WORK ITEM: From the records that follow, copy every line that contains the word "macOS".
-------------------------
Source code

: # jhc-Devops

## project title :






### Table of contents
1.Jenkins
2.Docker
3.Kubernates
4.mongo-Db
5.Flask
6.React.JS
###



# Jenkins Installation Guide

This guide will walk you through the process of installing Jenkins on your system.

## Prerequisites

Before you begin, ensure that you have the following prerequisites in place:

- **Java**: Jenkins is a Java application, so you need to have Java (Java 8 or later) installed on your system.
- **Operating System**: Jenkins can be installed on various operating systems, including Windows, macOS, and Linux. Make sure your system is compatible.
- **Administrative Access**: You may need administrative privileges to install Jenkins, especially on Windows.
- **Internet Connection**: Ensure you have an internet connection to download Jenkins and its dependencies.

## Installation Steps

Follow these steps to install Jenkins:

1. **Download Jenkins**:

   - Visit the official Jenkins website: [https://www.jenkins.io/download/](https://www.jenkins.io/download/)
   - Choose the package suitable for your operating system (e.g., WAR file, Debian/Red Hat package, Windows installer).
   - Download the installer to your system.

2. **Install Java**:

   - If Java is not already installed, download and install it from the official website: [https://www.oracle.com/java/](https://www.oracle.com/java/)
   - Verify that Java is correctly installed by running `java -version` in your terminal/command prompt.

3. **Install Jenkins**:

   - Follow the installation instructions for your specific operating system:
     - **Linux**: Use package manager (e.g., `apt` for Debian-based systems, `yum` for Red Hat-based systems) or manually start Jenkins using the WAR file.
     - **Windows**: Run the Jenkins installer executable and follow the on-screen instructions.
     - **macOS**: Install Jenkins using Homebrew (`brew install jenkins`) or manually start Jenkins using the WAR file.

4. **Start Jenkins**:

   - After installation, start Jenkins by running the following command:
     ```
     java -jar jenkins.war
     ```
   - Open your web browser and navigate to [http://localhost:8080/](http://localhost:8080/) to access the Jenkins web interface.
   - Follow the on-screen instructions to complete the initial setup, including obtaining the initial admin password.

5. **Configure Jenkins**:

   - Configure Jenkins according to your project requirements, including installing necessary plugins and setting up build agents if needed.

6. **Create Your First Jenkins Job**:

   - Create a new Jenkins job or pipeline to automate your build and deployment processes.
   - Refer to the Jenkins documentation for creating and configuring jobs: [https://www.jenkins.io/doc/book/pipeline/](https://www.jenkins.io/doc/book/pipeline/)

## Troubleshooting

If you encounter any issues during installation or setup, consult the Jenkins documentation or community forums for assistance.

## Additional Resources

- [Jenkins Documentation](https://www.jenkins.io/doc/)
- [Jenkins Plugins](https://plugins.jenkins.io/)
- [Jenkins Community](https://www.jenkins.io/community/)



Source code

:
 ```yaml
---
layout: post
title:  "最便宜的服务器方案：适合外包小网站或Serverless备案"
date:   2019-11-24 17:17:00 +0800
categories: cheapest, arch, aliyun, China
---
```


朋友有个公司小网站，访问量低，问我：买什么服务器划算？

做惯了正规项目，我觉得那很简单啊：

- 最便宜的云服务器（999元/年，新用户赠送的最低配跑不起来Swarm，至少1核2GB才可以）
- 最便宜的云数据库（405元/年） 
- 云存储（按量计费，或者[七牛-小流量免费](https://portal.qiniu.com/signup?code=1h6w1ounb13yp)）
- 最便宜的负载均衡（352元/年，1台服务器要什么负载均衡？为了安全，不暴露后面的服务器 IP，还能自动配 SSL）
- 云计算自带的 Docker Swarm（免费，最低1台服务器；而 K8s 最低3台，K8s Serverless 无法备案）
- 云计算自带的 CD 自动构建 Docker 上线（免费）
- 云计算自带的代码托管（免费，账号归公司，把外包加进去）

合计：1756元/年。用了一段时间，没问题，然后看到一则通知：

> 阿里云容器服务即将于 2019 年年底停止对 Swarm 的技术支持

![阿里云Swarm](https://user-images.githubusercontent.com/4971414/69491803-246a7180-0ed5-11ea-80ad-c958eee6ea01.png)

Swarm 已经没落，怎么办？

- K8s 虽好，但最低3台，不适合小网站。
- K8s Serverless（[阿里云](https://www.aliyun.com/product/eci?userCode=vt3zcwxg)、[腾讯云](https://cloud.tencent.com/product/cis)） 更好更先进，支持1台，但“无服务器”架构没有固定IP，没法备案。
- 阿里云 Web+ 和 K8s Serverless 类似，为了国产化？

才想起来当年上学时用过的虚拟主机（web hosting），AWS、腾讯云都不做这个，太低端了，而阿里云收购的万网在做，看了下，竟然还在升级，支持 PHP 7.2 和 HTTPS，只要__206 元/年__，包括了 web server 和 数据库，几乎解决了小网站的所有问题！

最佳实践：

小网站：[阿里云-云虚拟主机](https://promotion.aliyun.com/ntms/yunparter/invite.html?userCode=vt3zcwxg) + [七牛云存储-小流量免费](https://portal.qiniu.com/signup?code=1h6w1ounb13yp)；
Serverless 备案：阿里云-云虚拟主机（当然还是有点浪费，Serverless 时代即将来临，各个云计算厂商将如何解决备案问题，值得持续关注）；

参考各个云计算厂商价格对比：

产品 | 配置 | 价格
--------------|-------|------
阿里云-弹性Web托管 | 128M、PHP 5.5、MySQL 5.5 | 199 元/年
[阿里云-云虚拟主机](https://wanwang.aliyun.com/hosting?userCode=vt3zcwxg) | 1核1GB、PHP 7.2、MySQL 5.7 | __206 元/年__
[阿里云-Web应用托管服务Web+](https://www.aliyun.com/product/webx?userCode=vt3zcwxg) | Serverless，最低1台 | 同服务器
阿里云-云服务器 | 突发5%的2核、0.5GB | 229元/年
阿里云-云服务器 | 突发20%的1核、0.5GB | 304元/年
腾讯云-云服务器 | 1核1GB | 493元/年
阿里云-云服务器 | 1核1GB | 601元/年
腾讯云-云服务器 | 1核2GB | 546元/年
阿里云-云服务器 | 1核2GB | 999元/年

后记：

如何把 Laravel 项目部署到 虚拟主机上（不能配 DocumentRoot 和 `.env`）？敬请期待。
-------------------------
RESPONSE BELOW:
- **Operating System**: Jenkins can be installed on various operating systems, including Windows, macOS, and Linux. Make sure your system is compatible.
     - **macOS**: Install Jenkins using Homebrew (`brew install jenkins`) or manually start Jenkins using the WAR file.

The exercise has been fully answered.